Darimont informed that 'over the course of four years, we identified prey remains in wolf droppings and carried out chemical analysis of shed wolf hair in order to determine what the wolves like to eat at various times of year'.

For most of the year, the wolves tend to eat deer, as one would expect. During the autumn, however, salmon becomes available and the wolves shift their culinary preferences.

'One might expect that wolves would move onto salmon only if their mainstay deer were in short supply. Our data show that this is not the case, salmon availability clearly outperformed deer availability in predicting wolves' use of salmon,' the authors of the study said.

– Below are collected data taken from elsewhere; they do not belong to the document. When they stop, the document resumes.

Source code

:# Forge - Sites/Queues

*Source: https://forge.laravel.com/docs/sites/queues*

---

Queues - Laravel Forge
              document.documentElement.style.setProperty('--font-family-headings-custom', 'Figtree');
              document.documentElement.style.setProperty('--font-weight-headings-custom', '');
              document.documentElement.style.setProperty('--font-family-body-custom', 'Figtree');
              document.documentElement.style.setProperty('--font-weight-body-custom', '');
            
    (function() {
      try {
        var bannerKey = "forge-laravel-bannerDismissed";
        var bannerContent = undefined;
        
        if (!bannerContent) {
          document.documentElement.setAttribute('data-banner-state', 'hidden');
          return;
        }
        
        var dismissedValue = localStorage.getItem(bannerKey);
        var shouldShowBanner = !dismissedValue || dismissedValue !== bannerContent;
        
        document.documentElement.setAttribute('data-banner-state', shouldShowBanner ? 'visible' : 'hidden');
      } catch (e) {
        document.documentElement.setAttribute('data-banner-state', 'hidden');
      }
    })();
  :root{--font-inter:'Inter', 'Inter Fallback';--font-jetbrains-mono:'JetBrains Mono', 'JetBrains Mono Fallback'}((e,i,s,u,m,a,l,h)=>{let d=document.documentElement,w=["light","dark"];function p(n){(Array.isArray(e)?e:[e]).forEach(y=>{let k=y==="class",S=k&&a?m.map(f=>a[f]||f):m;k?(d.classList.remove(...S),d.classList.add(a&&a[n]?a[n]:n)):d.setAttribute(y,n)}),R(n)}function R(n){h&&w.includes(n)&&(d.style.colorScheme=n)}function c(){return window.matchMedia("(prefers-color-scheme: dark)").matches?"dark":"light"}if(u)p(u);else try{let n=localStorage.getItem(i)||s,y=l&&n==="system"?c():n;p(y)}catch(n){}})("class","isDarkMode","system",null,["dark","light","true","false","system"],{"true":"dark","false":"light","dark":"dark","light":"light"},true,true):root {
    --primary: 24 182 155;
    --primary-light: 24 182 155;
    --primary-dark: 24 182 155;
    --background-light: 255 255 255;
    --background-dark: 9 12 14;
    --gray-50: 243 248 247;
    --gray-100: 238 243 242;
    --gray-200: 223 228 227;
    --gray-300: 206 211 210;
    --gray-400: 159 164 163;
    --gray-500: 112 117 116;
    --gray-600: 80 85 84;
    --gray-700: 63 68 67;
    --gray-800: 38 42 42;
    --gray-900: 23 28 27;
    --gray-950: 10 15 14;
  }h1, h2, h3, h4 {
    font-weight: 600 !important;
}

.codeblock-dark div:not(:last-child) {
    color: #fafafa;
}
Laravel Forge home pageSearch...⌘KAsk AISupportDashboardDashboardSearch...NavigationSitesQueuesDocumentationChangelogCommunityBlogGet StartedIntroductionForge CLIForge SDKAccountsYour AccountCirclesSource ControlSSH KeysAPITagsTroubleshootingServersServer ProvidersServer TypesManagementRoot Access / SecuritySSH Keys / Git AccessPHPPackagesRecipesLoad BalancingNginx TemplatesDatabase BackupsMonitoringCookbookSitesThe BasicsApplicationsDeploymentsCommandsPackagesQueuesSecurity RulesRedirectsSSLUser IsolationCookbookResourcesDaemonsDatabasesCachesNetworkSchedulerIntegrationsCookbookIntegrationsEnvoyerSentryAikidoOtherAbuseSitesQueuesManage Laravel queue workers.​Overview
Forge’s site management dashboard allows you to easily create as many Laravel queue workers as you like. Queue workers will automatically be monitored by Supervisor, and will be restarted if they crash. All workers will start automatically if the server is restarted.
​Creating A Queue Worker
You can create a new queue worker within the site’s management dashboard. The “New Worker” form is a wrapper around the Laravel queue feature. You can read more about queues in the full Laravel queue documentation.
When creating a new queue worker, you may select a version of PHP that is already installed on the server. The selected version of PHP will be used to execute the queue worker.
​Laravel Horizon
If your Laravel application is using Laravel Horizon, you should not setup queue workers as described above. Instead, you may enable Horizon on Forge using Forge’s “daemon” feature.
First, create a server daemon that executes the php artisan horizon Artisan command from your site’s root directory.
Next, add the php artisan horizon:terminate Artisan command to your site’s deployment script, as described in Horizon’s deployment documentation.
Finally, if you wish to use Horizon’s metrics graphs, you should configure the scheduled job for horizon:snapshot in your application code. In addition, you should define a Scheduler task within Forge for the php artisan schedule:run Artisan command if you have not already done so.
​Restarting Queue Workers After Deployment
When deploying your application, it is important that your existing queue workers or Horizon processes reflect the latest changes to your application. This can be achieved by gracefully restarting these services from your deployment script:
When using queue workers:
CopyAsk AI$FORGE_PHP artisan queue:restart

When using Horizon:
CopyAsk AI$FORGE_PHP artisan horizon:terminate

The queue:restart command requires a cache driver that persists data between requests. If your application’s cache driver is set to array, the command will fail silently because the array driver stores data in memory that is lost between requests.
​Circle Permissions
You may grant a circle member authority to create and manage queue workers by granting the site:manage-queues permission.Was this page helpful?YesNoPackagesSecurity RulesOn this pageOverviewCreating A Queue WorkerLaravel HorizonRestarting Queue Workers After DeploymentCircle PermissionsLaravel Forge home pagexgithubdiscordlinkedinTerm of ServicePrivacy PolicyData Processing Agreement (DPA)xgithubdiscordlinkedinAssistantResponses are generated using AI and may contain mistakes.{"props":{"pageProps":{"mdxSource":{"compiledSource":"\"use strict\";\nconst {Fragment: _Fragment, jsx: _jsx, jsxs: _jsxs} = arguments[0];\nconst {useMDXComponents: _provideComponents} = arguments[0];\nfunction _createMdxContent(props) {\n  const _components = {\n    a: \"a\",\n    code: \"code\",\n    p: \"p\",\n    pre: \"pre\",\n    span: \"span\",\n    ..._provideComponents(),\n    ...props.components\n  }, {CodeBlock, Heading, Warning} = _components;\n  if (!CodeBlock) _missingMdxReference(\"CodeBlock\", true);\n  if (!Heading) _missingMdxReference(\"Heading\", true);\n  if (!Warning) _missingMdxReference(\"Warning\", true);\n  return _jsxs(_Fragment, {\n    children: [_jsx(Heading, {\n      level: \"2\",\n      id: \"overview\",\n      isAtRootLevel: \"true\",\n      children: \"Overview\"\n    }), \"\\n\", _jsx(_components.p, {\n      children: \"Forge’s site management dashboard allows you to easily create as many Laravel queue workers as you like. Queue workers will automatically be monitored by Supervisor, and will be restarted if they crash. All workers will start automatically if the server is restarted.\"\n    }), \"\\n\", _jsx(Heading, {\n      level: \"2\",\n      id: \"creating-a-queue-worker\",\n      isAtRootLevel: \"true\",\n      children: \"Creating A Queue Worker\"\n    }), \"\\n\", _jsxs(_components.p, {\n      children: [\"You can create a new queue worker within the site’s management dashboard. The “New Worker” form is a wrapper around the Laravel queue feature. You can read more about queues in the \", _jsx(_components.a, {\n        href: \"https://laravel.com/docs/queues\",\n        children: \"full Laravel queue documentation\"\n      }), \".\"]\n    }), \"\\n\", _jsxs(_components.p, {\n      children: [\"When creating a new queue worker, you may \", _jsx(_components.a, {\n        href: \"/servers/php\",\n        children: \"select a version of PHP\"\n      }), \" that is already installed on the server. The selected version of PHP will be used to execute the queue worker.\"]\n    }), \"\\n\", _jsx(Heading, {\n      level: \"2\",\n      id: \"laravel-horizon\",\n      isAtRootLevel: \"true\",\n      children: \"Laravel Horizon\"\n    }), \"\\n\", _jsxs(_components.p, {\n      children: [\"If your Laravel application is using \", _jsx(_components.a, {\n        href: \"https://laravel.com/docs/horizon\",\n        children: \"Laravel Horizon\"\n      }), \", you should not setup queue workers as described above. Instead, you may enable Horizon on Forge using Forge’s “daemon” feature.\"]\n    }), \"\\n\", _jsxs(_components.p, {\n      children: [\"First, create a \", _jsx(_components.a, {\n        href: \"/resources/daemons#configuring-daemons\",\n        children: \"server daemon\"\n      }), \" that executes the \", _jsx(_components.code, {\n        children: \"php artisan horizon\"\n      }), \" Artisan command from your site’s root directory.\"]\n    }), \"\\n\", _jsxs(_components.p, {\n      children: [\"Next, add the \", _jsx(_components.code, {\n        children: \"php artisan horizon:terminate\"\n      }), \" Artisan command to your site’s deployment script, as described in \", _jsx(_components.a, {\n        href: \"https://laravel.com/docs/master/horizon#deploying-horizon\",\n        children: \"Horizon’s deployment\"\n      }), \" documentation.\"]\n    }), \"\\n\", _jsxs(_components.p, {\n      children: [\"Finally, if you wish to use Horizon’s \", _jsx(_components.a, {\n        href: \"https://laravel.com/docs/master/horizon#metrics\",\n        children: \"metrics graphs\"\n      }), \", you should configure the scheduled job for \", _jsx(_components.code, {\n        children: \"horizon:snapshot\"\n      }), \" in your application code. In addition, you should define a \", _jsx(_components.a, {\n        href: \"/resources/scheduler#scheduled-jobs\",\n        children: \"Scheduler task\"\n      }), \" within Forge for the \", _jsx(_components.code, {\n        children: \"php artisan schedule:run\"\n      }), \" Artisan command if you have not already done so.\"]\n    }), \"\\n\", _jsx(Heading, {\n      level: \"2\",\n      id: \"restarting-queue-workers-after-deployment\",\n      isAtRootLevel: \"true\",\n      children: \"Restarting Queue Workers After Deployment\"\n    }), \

This work gives researchers as much insight into salmon ecology as wolf ecology. Darimont's mentor and co-author Thomas Reimchen, also of the University of Victoria, said 'Salmon continue to surprise us, showing us new ways in which their oceanic migrations eventually permeate entire terrestrial ecosystems.'

'In terms of providing food and nutrients to a whole food web, we like to think of them as North America's answer to the Serengeti's wildebeest'.

The authors explained that the wolves' taste for fishy fare is likely based on safety, nutrition and energetics. Darimont said: 'Selecting benign prey such as salmon makes sense from a safety point of view'.

'While hunting deer, wolves commonly incur serious and often fatal injuries. In addition to safety benefits we determined that salmon also provide enhanced nutrition in terms of fat and energy,' he added.

The study was published on Tuesday in the open access journal BMC Ecology.